(Saved data entries)
++++++++++++++++++++
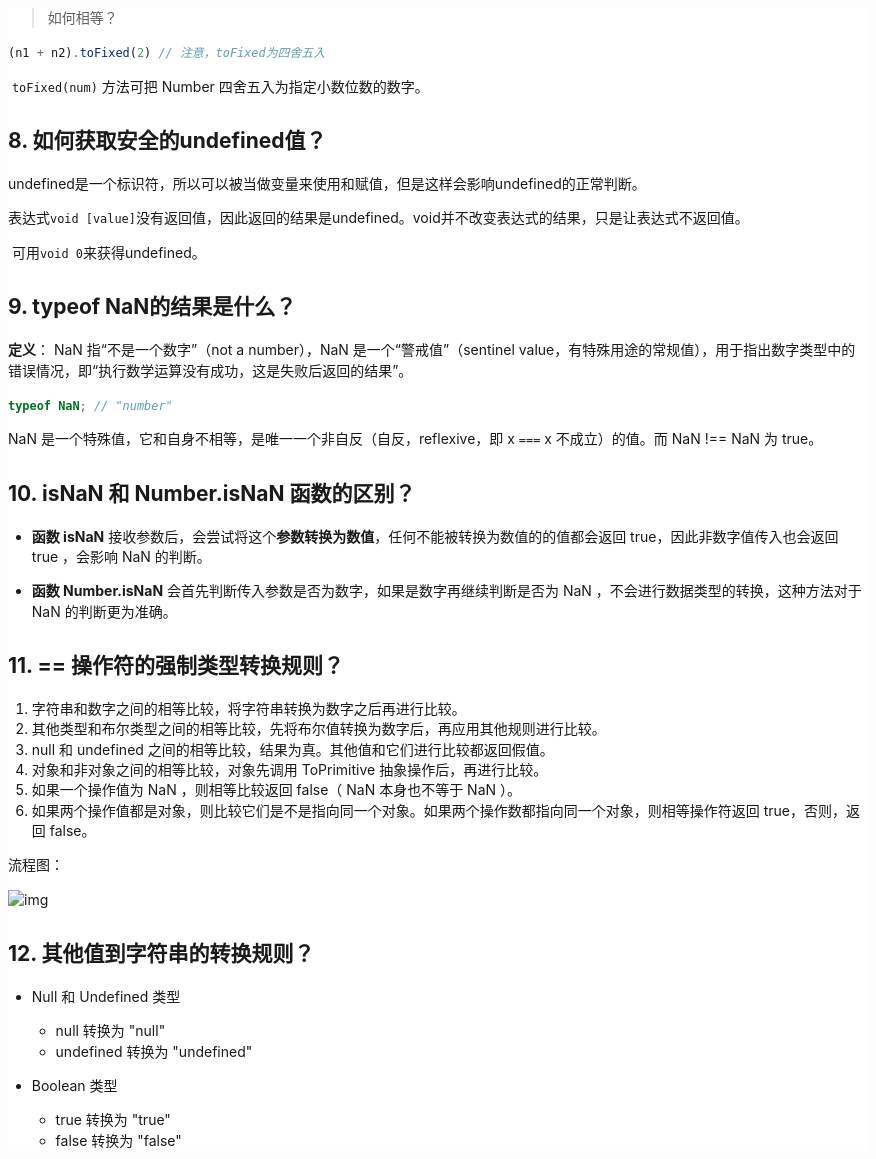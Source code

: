 > 如何相等？

```js
(n1 + n2).toFixed(2) // 注意，toFixed为四舍五入
```

​	`toFixed(num)` 方法可把 Number 四舍五入为指定小数位数的数字。

## 8. 如何获取安全的undefined值？

​	undefined是一个标识符，所以可以被当做变量来使用和赋值，但是这样会影响undefined的正常判断。

​	表达式`void [value]`没有返回值，因此返回的结果是undefined。void并不改变表达式的结果，只是让表达式不返回值。

​	可用`void 0`来获得undefined。

## 9. typeof NaN的结果是什么？

**定义**： NaN 指“不是一个数字”（not a number），NaN 是一个“警戒值”（sentinel value，有特殊用途的常规值），用于指出数字类型中的错误情况，即“执行数学运算没有成功，这是失败后返回的结果”。

```js
typeof NaN; // "number"
```

NaN 是一个特殊值，它和自身不相等，是唯一一个非自反（自反，reflexive，即 x `===` x 不成立）的值。而 NaN !== NaN 为 true。

## 10.  isNaN 和 Number.isNaN 函数的区别？

- **函数 isNaN** 接收参数后，会尝试将这个**参数转换为数值**，任何不能被转换为数值的的值都会返回 true，因此非数字值传入也会返回 true ，会影响 NaN 的判断。

- **函数 Number.isNaN** 会首先判断传入参数是否为数字，如果是数字再继续判断是否为 NaN ，不会进行数据类型的转换，这种方法对于 NaN 的判断更为准确。

## 11.  == 操作符的强制类型转换规则？

1. 字符串和数字之间的相等比较，将字符串转换为数字之后再进行比较。
2. 其他类型和布尔类型之间的相等比较，先将布尔值转换为数字后，再应用其他规则进行比较。
3. null 和 undefined 之间的相等比较，结果为真。其他值和它们进行比较都返回假值。
4. 对象和非对象之间的相等比较，对象先调用 ToPrimitive 抽象操作后，再进行比较。
5. 如果一个操作值为 NaN ，则相等比较返回 false（ NaN 本身也不等于 NaN ）。
6. 如果两个操作值都是对象，则比较它们是不是指向同一个对象。如果两个操作数都指向同一个对象，则相等操作符返回 true，否则，返回 false。

流程图：

![img](https://gitee.com/ljcdzh/my_pic/raw/master/img/202203190947545.webp)

## 12. 其他值到字符串的转换规则？

- Null 和 Undefined 类型 
  - null 转换为 "null"
  - undefined 转换为 "undefined"

- Boolean 类型
  - true 转换为 "true"
  - false 转换为 "false"
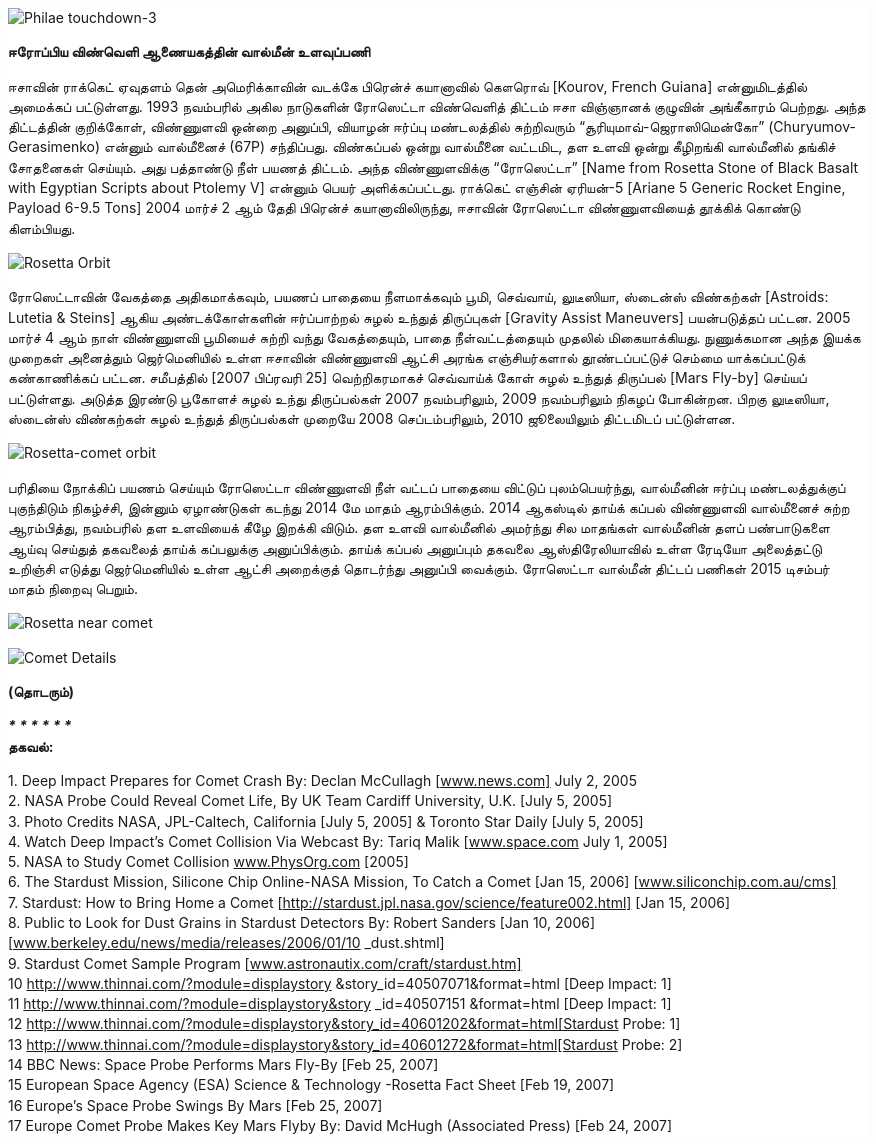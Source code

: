 ![Philae touchdown-3](https://jayabarathan.files.wordpress.com/2014/11/philae-touchdown-32.jpg?w=584)

**ஈரோப்பிய விண்வெளி ஆணையகத்தின் வால்மீன் உளவுப்பணி**

ஈசாவின் ராக்கெட் ஏவுதளம் தென் அமெரிக்காவின் வடக்கே பிரென்ச் கயானாவில் கௌரொவ் [Kourov, French Guiana] என்னுமிடத்தில் அமைக்கப் பட்டுள்ளது. 1993 நவம்பரில் அகில நாடுகளின் ரோஸெட்டா விண்வெளித் திட்டம் ஈசா விஞ்ஞானக் குழுவின் அங்கீகாரம் பெற்றது. அந்த திட்டத்தின் குறிக்கோள், விண்ணுளவி ஒன்றை அனுப்பி, வியாழன் ஈர்ப்பு மண்டலத்தில் சுற்றிவரும் “சூரியுமாவ்-ஜெராஸிமென்கோ” (Churyumov-Gerasimenko) என்னும் வால்மீனைச் (67P) சந்திப்பது. விண்கப்பல் ஒன்று வால்மீனை வட்டமிட, தள உளவி ஒன்று கீழிறங்கி வால்மீனில் தங்கிச் சோதனைகள் செய்யும். அது பத்தாண்டு நீள் பயணத் திட்டம். அந்த விண்ணுளவிக்கு “ரோஸெட்டா” [Name from Rosetta Stone of Black Basalt with Egyptian Scripts about Ptolemy V] என்னும் பெயர் அளிக்கப்பட்டது. ராக்கெட் எஞ்சின் ஏரியன்-5 [Ariane 5 Generic Rocket Engine, Payload 6-9.5 Tons] 2004 மார்ச் 2 ஆம் தேதி பிரென்ச் கயானாவிலிருந்து, ஈசாவின் ரோஸெட்டா விண்ணுளவியைத் தூக்கிக் கொண்டு கிளம்பியது.

![Rosetta Orbit](https://jayabarathan.files.wordpress.com/2014/11/rosetta-orbit.jpg?w=584)

ரோஸெட்டாவின் வேகத்தை அதிகமாக்கவும், பயணப் பாதையை நீளமாக்கவும் பூமி, செவ்வாய், லுடீஸியா, ஸ்டைன்ஸ் விண்கற்கள் [Astroids: Lutetia & Steins] ஆகிய அண்டக்கோள்களின் ஈர்ப்பாற்றல் சுழல் உந்துத் திருப்புகள் [Gravity Assist Maneuvers] பயன்படுத்தப் பட்டன. 2005 மார்ச் 4 ஆம் நாள் விண்ணுளவி பூமியைச் சுற்றி வந்து வேகத்தையும், பாதை நீள்வட்டத்தையும் முதலில் மிகையாக்கியது. நுணுக்கமான அந்த இயக்க முறைகள் அனைத்தும் ஜெர்மெனியில் உள்ள ஈசாவின் விண்ணுளவி ஆட்சி அரங்க எஞ்சியர்களால் தூண்டப்பட்டுச் செம்மை யாக்கப்பட்டுக் கண்காணிக்கப் பட்டன. சமீபத்தில் [2007 பிப்ரவரி 25] வெற்றிகரமாகச் செவ்வாய்க் கோள் சுழல் உந்துத் திருப்பல் [Mars Fly-by] செய்யப் பட்டுள்ளது. அடுத்த இரண்டு பூகோளச் சுழல் உந்து திருப்பல்கள் 2007 நவம்பரிலும், 2009 நவம்பரிலும் நிகழப் போகின்றன. பிறகு லுடீஸியா, ஸ்டைன்ஸ் விண்கற்கள் சுழல் உந்துத் திருப்பல்கள் முறையே 2008 செப்டம்பரிலும், 2010 ஜூலையிலும் திட்டமிடப் பட்டுள்ளன.

![Rosetta-comet orbit](https://jayabarathan.files.wordpress.com/2014/11/rosetta-comet-orbit.jpg?w=584)

பரிதியை நோக்கிப் பயணம் செய்யும் ரோஸெட்டா விண்ணுளவி நீள் வட்டப் பாதையை விட்டுப் புலம்பெயர்ந்து, வால்மீனின் ஈர்ப்பு மண்டலத்துக்குப் புகுந்திடும் நிகழ்ச்சி, இன்னும் ஏழாண்டுகள் கடந்து 2014 மே மாதம் ஆரம்பிக்கும். 2014 ஆகஸ்டில் தாய்க் கப்பல் விண்ணுளவி வால்மீனைச் சுற்ற ஆரம்பித்து, நவம்பரில் தள உளவியைக் கீழே இறக்கி விடும். தள உளவி வால்மீனில் அமர்ந்து சில மாதங்கள் வால்மீனின் தளப் பண்பாடுகளை ஆய்வு செய்துத் தகவலைத் தாய்க் கப்பலுக்கு அனுப்பிக்கும். தாய்க் கப்பல் அனுப்பும் தகவலை ஆஸ்திரேலியாவில் உள்ள ரேடியோ அலைத்தட்டு உறிஞ்சி எடுத்து ஜெர்மெனியில் உள்ள ஆட்சி அறைக்குத் தொடர்ந்து அனுப்பி வைக்கும். ரோஸெட்டா வால்மீன் திட்டப் பணிகள் 2015 டிசம்பர் மாதம் நிறைவு பெறும்.

![Rosetta near comet](https://jayabarathan.files.wordpress.com/2014/08/rosetta-near-comet1.jpg?w=540)

![Comet Details](https://jayabarathan.files.wordpress.com/2014/11/comet-details2.jpg?w=584)

**(தொடரும்)**

**_*_ _*_ _*_ _*_ _*_ _*_**  
**தகவல்:**

1\. Deep Impact Prepares for Comet Crash By: Declan McCullagh [www.news.com] July 2, 2005  
2\. NASA Probe Could Reveal Comet Life, By UK Team Cardiff University, U.K. [July 5, 2005]  
3\. Photo Credits NASA, JPL-Caltech, California [July 5, 2005] & Toronto Star Daily [July 5, 2005]  
4\. Watch Deep Impact’s Comet Collision Via Webcast By: Tariq Malik [www.space.com July 1, 2005]  
5\. NASA to Study Comet Collision www.PhysOrg.com [2005]  
6\. The Stardust Mission, Silicone Chip Online-NASA Mission, To Catch a Comet [Jan 15, 2006] [www.siliconchip.com.au/cms]  
7\. Stardust: How to Bring Home a Comet [http://stardust.jpl.nasa.gov/science/feature002.html] [Jan 15, 2006]  
8\. Public to Look for Dust Grains in Stardust Detectors By: Robert Sanders [Jan 10, 2006] [www.berkeley.edu/news/media/releases/2006/01/10 _dust.shtml]  
9\. Stardust Comet Sample Program [www.astronautix.com/craft/stardust.htm]  
10 http://www.thinnai.com/?module=displaystory &story_id=40507071&format=html [Deep Impact: 1]  
11 http://www.thinnai.com/?module=displaystory&story _id=40507151 &format=html [Deep Impact: 1]  
12 http://www.thinnai.com/?module=displaystory&story_id=40601202&format=html[Stardust Probe: 1]  
13 http://www.thinnai.com/?module=displaystory&story_id=40601272&format=html[Stardust Probe: 2]  
14 BBC News: Space Probe Performs Mars Fly-By [Feb 25, 2007]  
15 European Space Agency (ESA) Science & Technology -Rosetta Fact Sheet [Feb 19, 2007]  
16 Europe’s Space Probe Swings By Mars [Feb 25, 2007]  
17 Europe Comet Probe Makes Key Mars Flyby By: David McHugh (Associated Press) [Feb 24, 2007]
++++++++++++++++++++
■ EXERCISE GOAL
Check each line above for the word "Rosetta", and copy the lines where it appears.

■ RESULT OF THIS EXERCISE
ஈசாவின் ராக்கெட் ஏவுதளம் தென் அமெரிக்காவின் வடக்கே பிரென்ச் கயானாவில் கௌரொவ் [Kourov, French Guiana] என்னுமிடத்தில் அமைக்கப் பட்டுள்ளது. 1993 நவம்பரில் அகில நாடுகளின் ரோஸெட்டா விண்வெளித் திட்டம் ஈசா விஞ்ஞானக் குழுவின் அங்கீகாரம் பெற்றது. அந்த திட்டத்தின் குறிக்கோள், விண்ணுளவி ஒன்றை அனுப்பி, வியாழன் ஈர்ப்பு மண்டலத்தில் சுற்றிவரும் “சூரியுமாவ்-ஜெராஸிமென்கோ” (Churyumov-Gerasimenko) என்னும் வால்மீனைச் (67P) சந்திப்பது. விண்கப்பல் ஒன்று வால்மீனை வட்டமிட, தள உளவி ஒன்று கீழிறங்கி வால்மீனில் தங்கிச் சோதனைகள் செய்யும். அது பத்தாண்டு நீள் பயணத் திட்டம். அந்த விண்ணுளவிக்கு “ரோஸெட்டா” [Name from Rosetta Stone of Black Basalt with Egyptian Scripts about Ptolemy V] என்னும் பெயர் அளிக்கப்பட்டது. ராக்கெட் எஞ்சின் ஏரியன்-5 [Ariane 5 Generic Rocket Engine, Payload 6-9.5 Tons] 2004 மார்ச் 2 ஆம் தேதி பிரென்ச் கயானாவிலிருந்து, ஈசாவின் ரோஸெட்டா விண்ணுளவியைத் தூக்கிக் கொண்டு கிளம்பியது.
![Rosetta Orbit](https://jayabarathan.files.wordpress.com/2014/11/rosetta-orbit.jpg?w=584)
![Rosetta-comet orbit](https://jayabarathan.files.wordpress.com/2014/11/rosetta-comet-orbit.jpg?w=584)
![Rosetta near comet](https://jayabarathan.files.wordpress.com/2014/08/rosetta-near-comet1.jpg?w=540)
15 European Space Agency (ESA) Science & Technology -Rosetta Fact Sheet [Feb 19, 2007]  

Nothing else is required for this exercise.